F1 also says in its study that it will measure the number of fans traveling by public transport, by bike, on foot and in electric vehicles and hybrids and then try to offset the emissions that are left. In the future, for example, venues will likely need to have greater access by public transport, which is an efficient way to reduce emissions. The idea would be to transport thousands of fans with very low emission vehicles, such as trains.
However, there is also focus on new sustainable fuels for the F1 cars from 2022 forward. Next year, the sport will switch to E10 gasoline, which means that the fuel will include 10 percent of ethanol. It is a step, but it is not much. In 2023, there are plans for new fuels which will go a great deal further. At the moment, there is no clear indication as to what these will be but one of the most interesting possibilities is to move to synthetic fuels.
There are a lot of different way to produce synthetic fuel, most notably using fuel that is obtained from synthetic gas which can be derived from different sources, including biomass. At the moment, this is a small fraction of the total with 95 million barrels of oil produced each day and only 250,000 barrels of synthetic fuel. This percent is increasing but there is still much to be done. The problem, of course, is the cost involved, although this has been dropping in recent times with drops in the prices of electrolysis and carbon neutral electricity, coupled with new regulatory incentives for low carbon fuels, which mean that carbon neutral synthetic fuels are beginning to become economically-viable and more competitive.
“There are some serious advantages that synthetic fuels provide.”
There are some serious advantages that synthetic fuels provide, not least the fact that their energy density is many times higher than any existing batteries—which is not likely to change soon given the huge gap. There is also the monumental advantage of using existing fuel distribution and transportation infrastructure, which means it will be much more cost-effective to implement, compared to batteries, which require entirely new—and very expensive—infrastructure.
One of the most interesting synthetic fuels is being produced by a Canadian company called Carbon Engineering, which was established in 2009 by a David Keith, an experimental physicist, with a PhD from the Massachusetts Institute of Technology, who has worked on climate science and energy technology for more than 20 years.

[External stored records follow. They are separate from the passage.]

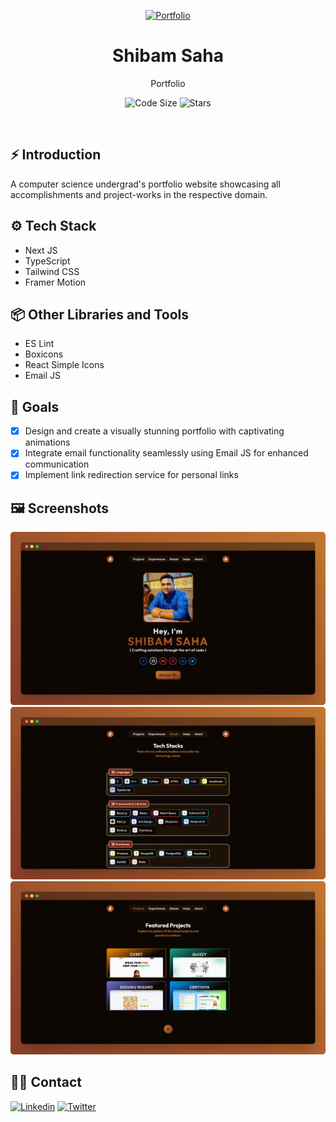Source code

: <p align="center">
    <a href="https://s4shibam.com">
        <img alt="Portfolio" width="100" src="./src/app/icon.ico">
    </a>
</p>

<div align="center">
    <h1>Shibam Saha</h1>
    <p>Portfolio</p>
</div>

<p align="center">
    <img src="https://img.shields.io/github/languages/code-size/s4shibam/portfolio?style=flat-square" alt="Code Size">
    <img src="https://img.shields.io/github/stars/s4shibam/portfolio?style=flat-square&logo=github" alt="Stars">
</p>

<br />

## ⚡ Introduction

A computer science undergrad's portfolio website showcasing all accomplishments and project-works in the respective domain.

## ⚙️ Tech Stack

- Next JS
- TypeScript
- Tailwind CSS
- Framer Motion

## 📦 Other Libraries and Tools

- ES Lint
- Boxicons
- React Simple Icons
- Email JS

## 🎯 Goals

- [x] Design and create a visually stunning portfolio with captivating animations
- [x] Integrate email functionality seamlessly using Email JS for enhanced communication
- [x] Implement link redirection service for personal links

## 🖼️ Screenshots

![Hero](./readme_assets/screenshot_1.png)
![Stacks](./readme_assets/screenshot_2.png)
![Projects](./readme_assets/screenshot_3.png)

## 👋🏻 Contact

[![Linkedin](https://img.shields.io/badge/LinkedIn-0077B5?style=for-the-badge&logo=linkedin&logoColor=white)](https://www.linkedin.com/in/s4shibam)
[![Twitter](https://img.shields.io/badge/Twitter-00ACEE?style=for-the-badge&logo=twitter&logoColor=white)](https://twitter.com/intent/follow?screen_name=s4shibam)
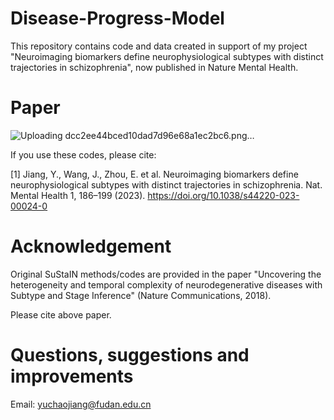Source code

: # Disease-Progress-Model
This repository contains code and data created in support of my project "Neuroimaging biomarkers define neurophysiological subtypes with distinct trajectories in schizophrenia", now published in Nature Mental Health. 


# Paper
![Uploading dcc2ee44bced10dad7d96e68a1ec2bc6.png…]()


If you use these codes, please cite: 

[1] Jiang, Y., Wang, J., Zhou, E. et al. Neuroimaging biomarkers define neurophysiological subtypes with distinct trajectories in schizophrenia. Nat. Mental Health 1, 186–199 (2023). https://doi.org/10.1038/s44220-023-00024-0 



# Acknowledgement

Original SuStaIN methods/codes are provided in the paper "Uncovering the heterogeneity and temporal complexity of neurodegenerative diseases with Subtype and Stage Inference" (Nature Communications, 2018).

Please cite above paper.

# Questions, suggestions and improvements

Email: yuchaojiang@fudan.edu.cn



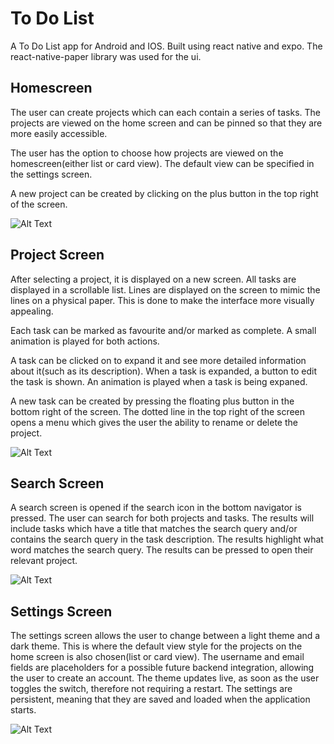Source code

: # To Do List

A To Do List app for Android and IOS. Built using react native and expo. The react-native-paper library was used for the ui. 

## Homescreen

The user can create projects which can each contain a series of tasks. The projects are viewed on the home screen and can be pinned so that they are more easily accessible.

The user has the option to choose how projects are viewed on the homescreen(either list or card view). The default view can be specified in the settings screen.

A new project can be created by clicking on the plus button in the top right of the screen.

![Alt Text](Screenshots/HomeScreen.JPG)

## Project Screen

After selecting a project, it is displayed on a new screen. All tasks are displayed in a scrollable list. Lines are displayed on the screen to mimic the lines on a physical paper. This is done to make the interface more visually appealing.

Each task can be marked as favourite and/or marked as complete. A small animation is played for both actions. 

A task can be clicked on to expand it and see more detailed information about it(such as its description). When a task is expanded, a button to edit the task is shown. An animation is played when a task is being expaned.

A new task can be created by pressing the floating plus button in the bottom right of the screen. The dotted line in the top right of the screen opens a menu which gives the user the ability to rename or delete the project.

![Alt Text](Screenshots/ProjectScreen.JPG)

## Search Screen

A search screen is opened if the search icon in the bottom navigator is pressed. The user can search for both projects and tasks. The results will include tasks which have a title that matches the search query and/or contains the search query in the task description. The results highlight what word matches the search query. The results can be pressed to open their relevant project.

![Alt Text](Screenshots/SearchScreen.JPG)

## Settings Screen

The settings screen allows the user to change between a light theme and a dark theme. This is where the default view style for the projects on the home screen is also chosen(list or card view). The username and email fields are placeholders for a possible future backend integration, allowing the user to create an account. The theme updates live, as soon as the user toggles the switch, therefore not requiring a restart. The settings are persistent, meaning that they are saved and loaded when the application starts.

![Alt Text](Screenshots/SettingsScreen.JPG)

Carbon Engineering produces synthetic fuel that is produced by converting CO2 into synthetic crude oil, a process it calls “Air to Fuel,” which then leads to more traditional refining into liquid synthetic fuel. This is interesting because removing CO2 from the atmosphere using direct air capture (DAC) techniques and converting it into pure CO2 in a solid form means that rather than simply storing the resulting materials, it is possible to use technology developed 100 years ago by Professor Franz Fischer and Dr Hans Tropsch at the Kaiser-Wilhelm-Institut for Chemistry in Berlin to create synthetic fuel. Carbon Engineering thus markets this fuel as being a “negative emission” product, on the basis that the CO2 used to create the fuel is less than the CO2 removed from the atmosphere.
This is certainly something that would be helpful for F1, although Formula 1 officials are reluctant to comment on specific projects, as this might be seen as being tacit approval before any decisions about the future are made.
But all is not necessarily rosy in the F1 fuel garden. Because there are other questions that are likely to become more important in the years ahead. The primary problem is that even if the fuel is negative-emission, there are still questions relating to whether reducing emissions will solve the problem of air pollution caused by the burning of fossil fuels.
Research by scientists at Harvard University, the University of Birmingham, the University of Leicester and University College London, published in the journal Environmental Research in recent days, says that the impact of tiny sooty airborne particles that come from fossil fuel combustion of all kinds, whether that be from power stations, cars, trucks, planes or simple fires, is causing far worse health problems than people have previously thought. This is despite improvements in air quality in many countries.
The study showed that in 2018 such particles caused around 8.7 million deaths, a number which exceeds the combined toll of people dying from smoking. The research suggests that without fossil fuel emissions, the average life expectancy on Earth would increase by a year and save nearly $3 trillion in healthcare and other costs.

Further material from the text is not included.